UK Prime Minister Gordon Brown honors Britons for helping protect Jews during Holocaust
By APTuesday, March 9, 2010
Britons honored for helping Holocaust victims
LONDON — British Prime Minister Gordon Brown on Tuesday honored Britons whose extraordinary actions helped save Jews and other Holocaust victims during World War II, calling them a source of national pride.
Brown met two surviving recipients — Nicholas Winton and Denis Avey — at a reception at his Downing Street home, and praised the role of 26 others in saving the lives of those persecuted by the Nazis.

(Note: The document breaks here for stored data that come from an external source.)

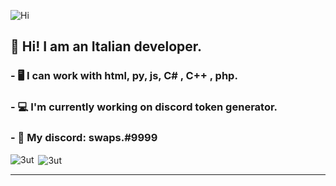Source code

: ![Hi](https://thumbs.gfycat.com/EthicalObedientCirriped-size_restricted.gif)
## 👋 Hi! I am an Italian developer.
### - 🖥️ I can work with html, py, js, C# , C++ , php.
### - 💻 I'm currently working on  discord token generator.
### - 💎 My discord: swaps.#9999

<p><img align="left" src="https://github-readme-stats.vercel.app/api/top-langs/?username=3ut&layout=compact" alt="3ut" /></p>

<p>&nbsp;<img align="center" src="https://github-readme-stats.vercel.app/api?username=3ut&show_icons=true" alt="3ut" /></p>


---

<br />

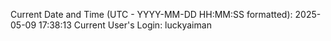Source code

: Current Date and Time (UTC - YYYY-MM-DD HH:MM:SS formatted): 2025-05-09 17:38:13
Current User's Login: luckyaiman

Britain has minted a new “Hero of the Holocaust” medal — a silver medallion — after a campaign by Jewish groups and lawmakers to win recognition for the bravery of those involved in the rescues.
The 100-year-old Winton organized the rescue of 669 mainly Jewish children by train from Prague in 1939, before the outbreak of war. Many of their parents were later killed.

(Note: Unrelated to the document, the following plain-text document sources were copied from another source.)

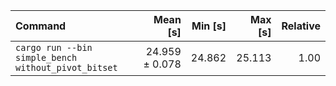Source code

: | Command | Mean [s] | Min [s] | Max [s] | Relative |
|:---|---:|---:|---:|---:|
| `cargo run --bin simple_bench without_pivot_bitset` | 24.959 ± 0.078 | 24.862 | 25.113 | 1.00 |
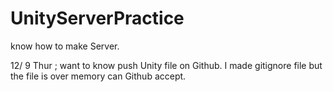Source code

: # UnityServerPractice
know how to make Server.

12/ 9 Thur ; want to know push Unity file on Github. I made gitignore file but the file is over memory can Github accept.
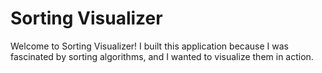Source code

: # Sorting Visualizer

Welcome to Sorting Visualizer! I built this application because I was fascinated by sorting algorithms, and I wanted to visualize them in action.
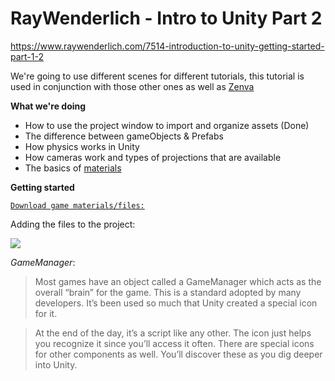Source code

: # RayWenderlich - Intro to Unity Part 2

https://www.raywenderlich.com/7514-introduction-to-unity-getting-started-part-1-2



We're going to use different scenes for different tutorials, this tutorial is used in conjunction with those other ones as well as [Zenva](https://github.com/gizmotronn/unity-intro/blob/master/README.md)



**What we're doing**

* How to use the project window to import and organize assets (Done)
* The difference between gameObjects & Prefabs
* How physics works in Unity
* How cameras work and types of projections that are available
* The basics of [materials](https://github.com/gizmotronn/unity-intro/blob/master/Materials.md) 



**Getting started**

[`Download game materials/files:`](https://koenig-media.raywenderlich.com/uploads/2019/02/Space-Debris-2.zip) 

Adding the files to the project:

![](https://user-images.githubusercontent.com/31812229/81764194-95452a80-9503-11ea-8615-2f43abfdda96.JPG)

*GameManager*:

> Most games have an object called a GameManager which acts as the overall “brain” for the game. This is a standard adopted by many developers.  It’s been used so much that Unity created a special icon for it. 

> At the end of the day, it’s a script like any other. The icon just helps you recognize it since you’ll access it often. There are special icons  for other components as well. You’ll discover these as you dig deeper  into Unity.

Avey, 91, says he switched places with a Jewish prisoner at the Auschwitz concentration camp to gather information about the facility, and helped a fellow inmate to survive by sharing food.
“These individuals are true British heroes and a source of national pride for all of us,” Brown said. “They were shining beacons of hope in the midst of terrible evil because they were prepared to take a stand against prejudice, hatred and intolerance.”
During a visit to the Auschwitz concentration camp last year, Brown promised to honor the group.
Among those receiving posthumous awards are a group of British prisoners of war who saved the life of 15-year-old Hannah Sara Rigler, by hiding her in a hayloft and secretly taking food to her.
Rigler, who is still alive and lives in New York, wrote an account of her rescue called “10 British Prisoners of War Saved My Life.”